(Data entries)
# # # #

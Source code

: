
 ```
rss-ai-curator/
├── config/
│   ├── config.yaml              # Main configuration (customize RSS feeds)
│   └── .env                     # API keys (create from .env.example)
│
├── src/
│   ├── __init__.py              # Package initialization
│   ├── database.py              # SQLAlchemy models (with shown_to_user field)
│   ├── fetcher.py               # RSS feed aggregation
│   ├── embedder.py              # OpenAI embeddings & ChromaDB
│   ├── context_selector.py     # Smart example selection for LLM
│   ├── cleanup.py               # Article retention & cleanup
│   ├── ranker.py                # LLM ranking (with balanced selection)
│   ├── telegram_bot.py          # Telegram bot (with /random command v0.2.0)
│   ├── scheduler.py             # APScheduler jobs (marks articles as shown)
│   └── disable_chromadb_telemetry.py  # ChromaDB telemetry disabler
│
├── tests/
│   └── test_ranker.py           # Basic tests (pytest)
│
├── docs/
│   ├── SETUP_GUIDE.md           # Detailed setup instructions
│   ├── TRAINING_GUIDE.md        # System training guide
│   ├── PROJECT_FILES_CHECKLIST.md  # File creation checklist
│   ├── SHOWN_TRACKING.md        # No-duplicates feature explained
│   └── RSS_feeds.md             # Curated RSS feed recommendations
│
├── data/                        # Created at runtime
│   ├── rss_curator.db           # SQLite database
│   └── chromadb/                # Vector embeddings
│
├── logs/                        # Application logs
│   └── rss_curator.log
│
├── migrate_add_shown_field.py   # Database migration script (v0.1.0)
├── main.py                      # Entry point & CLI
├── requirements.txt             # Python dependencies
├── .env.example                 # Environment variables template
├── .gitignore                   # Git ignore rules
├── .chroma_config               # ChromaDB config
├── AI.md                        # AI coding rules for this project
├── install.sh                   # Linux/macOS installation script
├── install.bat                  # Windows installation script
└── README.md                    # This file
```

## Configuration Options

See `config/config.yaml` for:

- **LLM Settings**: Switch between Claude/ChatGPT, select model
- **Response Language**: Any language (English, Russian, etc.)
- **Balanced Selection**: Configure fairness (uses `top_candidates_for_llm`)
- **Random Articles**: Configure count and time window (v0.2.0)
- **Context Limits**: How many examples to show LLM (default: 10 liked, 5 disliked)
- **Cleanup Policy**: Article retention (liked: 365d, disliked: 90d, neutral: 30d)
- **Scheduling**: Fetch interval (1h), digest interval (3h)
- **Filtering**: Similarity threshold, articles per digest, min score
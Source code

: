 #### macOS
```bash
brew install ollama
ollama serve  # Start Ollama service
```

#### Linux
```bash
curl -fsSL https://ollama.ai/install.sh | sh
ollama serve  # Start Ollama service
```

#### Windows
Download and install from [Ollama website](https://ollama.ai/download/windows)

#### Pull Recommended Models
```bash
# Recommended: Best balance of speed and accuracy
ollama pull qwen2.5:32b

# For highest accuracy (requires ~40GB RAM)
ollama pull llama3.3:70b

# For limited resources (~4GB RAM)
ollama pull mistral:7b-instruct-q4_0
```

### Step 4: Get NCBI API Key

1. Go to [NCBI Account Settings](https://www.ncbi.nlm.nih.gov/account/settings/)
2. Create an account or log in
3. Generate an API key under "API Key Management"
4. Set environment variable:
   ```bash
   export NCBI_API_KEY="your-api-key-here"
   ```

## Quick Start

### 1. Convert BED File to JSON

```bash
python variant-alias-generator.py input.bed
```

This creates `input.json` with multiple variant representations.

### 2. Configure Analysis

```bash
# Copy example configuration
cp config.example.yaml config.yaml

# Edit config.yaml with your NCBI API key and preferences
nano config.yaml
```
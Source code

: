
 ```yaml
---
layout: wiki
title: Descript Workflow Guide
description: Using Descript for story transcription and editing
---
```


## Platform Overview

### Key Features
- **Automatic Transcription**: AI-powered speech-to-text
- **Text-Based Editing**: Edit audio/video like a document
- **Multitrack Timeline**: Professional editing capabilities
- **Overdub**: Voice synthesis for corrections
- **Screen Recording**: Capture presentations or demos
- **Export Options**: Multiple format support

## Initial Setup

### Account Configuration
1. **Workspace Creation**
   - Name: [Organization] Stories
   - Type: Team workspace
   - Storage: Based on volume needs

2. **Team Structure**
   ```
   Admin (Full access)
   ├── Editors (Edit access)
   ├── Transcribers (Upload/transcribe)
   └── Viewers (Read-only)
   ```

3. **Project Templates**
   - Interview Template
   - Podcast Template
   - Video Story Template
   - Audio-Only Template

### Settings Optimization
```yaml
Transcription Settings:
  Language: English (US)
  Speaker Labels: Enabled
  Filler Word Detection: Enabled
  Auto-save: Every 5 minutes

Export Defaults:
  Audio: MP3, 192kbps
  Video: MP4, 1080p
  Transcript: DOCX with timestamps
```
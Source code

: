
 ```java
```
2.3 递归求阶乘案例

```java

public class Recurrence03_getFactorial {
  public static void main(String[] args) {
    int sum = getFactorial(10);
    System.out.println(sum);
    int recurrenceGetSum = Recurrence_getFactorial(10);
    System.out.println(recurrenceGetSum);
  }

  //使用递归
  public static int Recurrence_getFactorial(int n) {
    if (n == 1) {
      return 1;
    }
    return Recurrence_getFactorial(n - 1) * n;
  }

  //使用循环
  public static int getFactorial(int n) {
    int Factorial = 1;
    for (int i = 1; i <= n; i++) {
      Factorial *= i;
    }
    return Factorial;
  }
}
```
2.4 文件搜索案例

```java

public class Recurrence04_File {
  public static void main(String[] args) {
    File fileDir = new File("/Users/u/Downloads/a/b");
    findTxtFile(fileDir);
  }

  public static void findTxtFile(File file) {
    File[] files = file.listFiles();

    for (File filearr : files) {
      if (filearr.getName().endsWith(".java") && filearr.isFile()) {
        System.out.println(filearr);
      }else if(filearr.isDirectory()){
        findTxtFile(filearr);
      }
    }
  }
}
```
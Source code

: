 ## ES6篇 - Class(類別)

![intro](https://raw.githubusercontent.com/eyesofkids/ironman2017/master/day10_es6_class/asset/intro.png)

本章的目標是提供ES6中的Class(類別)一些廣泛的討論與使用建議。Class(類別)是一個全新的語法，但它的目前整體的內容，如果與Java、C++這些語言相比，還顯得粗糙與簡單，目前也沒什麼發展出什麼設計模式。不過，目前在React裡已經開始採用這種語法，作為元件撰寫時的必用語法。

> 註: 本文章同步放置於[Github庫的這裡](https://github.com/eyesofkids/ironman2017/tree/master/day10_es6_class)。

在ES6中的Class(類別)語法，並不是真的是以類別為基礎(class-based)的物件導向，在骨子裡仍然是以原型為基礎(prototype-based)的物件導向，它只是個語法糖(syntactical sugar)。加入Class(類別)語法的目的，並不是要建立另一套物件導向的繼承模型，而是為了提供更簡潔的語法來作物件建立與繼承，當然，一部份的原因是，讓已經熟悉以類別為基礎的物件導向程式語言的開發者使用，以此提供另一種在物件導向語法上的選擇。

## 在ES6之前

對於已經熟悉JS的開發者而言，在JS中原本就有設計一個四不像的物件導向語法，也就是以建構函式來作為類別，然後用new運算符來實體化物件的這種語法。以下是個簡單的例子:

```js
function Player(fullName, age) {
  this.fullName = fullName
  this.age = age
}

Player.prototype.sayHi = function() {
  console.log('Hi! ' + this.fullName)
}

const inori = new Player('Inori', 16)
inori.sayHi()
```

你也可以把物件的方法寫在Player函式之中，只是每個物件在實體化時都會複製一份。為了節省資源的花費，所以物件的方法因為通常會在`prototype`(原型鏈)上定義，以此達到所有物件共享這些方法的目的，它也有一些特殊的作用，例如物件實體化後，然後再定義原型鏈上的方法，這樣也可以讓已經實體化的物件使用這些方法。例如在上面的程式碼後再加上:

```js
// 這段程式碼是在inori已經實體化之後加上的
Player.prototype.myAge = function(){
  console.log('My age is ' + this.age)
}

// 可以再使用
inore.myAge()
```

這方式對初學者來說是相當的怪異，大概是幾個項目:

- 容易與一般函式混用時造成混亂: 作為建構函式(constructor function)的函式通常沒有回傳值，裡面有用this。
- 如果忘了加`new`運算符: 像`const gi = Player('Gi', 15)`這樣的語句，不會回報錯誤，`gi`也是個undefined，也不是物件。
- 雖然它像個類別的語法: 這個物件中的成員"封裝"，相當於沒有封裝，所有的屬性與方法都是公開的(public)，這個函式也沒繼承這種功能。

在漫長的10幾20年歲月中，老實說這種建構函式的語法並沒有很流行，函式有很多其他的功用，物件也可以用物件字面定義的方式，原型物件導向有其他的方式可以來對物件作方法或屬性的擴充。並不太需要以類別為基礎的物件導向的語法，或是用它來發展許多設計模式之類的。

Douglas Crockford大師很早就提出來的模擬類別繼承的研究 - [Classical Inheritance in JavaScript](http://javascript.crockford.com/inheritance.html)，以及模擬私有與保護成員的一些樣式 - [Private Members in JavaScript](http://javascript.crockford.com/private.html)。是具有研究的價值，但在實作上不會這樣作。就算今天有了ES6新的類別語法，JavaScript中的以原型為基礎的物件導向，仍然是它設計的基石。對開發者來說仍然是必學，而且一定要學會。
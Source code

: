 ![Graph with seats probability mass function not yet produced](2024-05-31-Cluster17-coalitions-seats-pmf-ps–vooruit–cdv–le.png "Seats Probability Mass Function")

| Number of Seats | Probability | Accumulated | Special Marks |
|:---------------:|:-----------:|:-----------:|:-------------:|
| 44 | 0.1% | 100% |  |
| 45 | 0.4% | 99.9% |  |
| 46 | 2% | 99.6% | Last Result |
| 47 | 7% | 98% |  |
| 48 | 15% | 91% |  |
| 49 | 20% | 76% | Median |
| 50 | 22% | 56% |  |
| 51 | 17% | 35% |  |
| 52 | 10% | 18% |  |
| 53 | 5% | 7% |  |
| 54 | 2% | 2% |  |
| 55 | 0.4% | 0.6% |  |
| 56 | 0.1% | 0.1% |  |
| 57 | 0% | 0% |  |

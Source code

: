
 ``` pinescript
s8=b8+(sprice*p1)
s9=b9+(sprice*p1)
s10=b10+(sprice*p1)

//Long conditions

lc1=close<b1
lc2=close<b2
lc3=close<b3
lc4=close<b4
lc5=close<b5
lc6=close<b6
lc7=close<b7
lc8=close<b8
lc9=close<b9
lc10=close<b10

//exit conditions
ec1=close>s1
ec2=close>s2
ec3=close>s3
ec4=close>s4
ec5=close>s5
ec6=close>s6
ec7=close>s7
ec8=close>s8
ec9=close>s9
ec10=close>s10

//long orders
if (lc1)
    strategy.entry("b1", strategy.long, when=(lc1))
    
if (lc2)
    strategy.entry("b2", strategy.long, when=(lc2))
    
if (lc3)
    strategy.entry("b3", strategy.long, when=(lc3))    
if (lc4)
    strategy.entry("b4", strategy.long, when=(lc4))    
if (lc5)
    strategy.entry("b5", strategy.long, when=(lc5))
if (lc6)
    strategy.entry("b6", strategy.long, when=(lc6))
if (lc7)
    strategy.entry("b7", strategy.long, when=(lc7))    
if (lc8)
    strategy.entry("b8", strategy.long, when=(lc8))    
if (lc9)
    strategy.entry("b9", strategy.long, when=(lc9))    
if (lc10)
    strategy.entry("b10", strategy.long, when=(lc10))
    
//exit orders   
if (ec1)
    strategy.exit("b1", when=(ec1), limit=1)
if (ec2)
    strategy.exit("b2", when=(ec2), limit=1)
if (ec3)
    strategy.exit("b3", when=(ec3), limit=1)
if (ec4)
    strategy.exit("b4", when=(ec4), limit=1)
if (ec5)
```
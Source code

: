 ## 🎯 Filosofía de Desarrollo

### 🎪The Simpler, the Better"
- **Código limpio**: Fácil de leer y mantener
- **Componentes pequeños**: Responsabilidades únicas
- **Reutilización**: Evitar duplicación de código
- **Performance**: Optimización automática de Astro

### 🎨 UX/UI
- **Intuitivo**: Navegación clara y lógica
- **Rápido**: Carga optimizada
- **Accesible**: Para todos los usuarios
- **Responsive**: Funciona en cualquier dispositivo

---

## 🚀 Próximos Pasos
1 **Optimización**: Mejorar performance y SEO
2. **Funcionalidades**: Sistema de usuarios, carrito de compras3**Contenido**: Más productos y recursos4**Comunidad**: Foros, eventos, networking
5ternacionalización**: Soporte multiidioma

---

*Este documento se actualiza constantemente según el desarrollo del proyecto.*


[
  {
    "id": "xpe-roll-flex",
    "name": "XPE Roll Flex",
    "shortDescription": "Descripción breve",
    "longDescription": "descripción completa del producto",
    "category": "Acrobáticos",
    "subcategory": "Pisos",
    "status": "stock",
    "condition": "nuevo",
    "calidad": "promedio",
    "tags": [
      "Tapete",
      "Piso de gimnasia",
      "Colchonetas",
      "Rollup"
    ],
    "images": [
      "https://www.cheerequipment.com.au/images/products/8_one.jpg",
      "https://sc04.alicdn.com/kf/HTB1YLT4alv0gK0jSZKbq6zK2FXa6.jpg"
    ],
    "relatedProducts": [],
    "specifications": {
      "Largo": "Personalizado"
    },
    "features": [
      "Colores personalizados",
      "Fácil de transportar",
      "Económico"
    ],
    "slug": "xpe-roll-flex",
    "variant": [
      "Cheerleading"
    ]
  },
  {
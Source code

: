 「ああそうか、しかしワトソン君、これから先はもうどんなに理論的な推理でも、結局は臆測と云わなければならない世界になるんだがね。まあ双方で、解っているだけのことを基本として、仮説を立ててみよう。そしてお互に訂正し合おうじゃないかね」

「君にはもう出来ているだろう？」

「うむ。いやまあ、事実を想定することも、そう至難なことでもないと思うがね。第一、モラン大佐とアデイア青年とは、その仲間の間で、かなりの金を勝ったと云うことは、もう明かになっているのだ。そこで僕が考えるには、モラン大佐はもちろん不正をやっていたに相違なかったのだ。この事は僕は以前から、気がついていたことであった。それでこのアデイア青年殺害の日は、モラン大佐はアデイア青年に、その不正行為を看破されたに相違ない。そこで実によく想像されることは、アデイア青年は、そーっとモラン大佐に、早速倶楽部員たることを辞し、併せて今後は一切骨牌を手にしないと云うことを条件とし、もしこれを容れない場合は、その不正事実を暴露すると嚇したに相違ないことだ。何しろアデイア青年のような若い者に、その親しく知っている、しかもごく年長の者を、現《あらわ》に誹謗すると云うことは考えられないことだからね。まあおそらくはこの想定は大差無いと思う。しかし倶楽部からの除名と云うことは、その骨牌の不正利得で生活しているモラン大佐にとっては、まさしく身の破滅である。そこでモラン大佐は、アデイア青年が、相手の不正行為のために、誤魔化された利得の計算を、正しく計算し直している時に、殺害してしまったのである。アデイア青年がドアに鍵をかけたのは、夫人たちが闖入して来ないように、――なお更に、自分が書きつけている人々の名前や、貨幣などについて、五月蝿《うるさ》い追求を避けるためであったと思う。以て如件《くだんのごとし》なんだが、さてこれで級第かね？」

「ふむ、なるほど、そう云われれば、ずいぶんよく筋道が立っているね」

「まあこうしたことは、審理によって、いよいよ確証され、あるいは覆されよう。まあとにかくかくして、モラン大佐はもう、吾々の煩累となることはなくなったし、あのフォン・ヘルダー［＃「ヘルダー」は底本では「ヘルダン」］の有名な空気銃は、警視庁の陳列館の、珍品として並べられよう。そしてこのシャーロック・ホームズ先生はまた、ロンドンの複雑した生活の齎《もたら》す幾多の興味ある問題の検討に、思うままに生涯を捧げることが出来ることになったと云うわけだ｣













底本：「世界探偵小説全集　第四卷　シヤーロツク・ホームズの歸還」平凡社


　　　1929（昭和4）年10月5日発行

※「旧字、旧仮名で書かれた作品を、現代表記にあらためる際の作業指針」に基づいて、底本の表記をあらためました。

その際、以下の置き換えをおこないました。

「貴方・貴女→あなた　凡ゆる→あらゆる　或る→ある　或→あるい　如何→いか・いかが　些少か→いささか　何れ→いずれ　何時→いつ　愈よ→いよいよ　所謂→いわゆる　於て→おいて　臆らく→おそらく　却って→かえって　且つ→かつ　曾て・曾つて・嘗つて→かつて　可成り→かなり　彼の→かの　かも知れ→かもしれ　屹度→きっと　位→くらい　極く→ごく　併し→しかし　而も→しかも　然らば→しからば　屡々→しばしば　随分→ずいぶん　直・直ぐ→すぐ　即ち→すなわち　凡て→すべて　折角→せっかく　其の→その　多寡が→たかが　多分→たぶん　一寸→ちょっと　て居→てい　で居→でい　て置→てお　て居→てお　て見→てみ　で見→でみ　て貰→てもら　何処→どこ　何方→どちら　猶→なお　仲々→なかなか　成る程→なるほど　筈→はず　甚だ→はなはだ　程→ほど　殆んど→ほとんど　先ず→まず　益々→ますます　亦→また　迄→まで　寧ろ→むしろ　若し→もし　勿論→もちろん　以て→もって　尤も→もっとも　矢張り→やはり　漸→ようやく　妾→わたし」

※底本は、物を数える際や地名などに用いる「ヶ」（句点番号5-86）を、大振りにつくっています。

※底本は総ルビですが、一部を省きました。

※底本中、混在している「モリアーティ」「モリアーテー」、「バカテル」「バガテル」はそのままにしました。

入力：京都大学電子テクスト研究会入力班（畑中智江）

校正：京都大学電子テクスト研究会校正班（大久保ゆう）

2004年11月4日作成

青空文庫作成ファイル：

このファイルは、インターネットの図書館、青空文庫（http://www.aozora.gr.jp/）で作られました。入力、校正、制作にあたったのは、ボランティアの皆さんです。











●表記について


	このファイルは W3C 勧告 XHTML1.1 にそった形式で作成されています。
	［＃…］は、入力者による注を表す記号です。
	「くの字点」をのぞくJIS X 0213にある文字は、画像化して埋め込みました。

# # # #

Lines holding the word "images" in the records above: how many are there? Answer with the number only.

■ Response to this task ■
2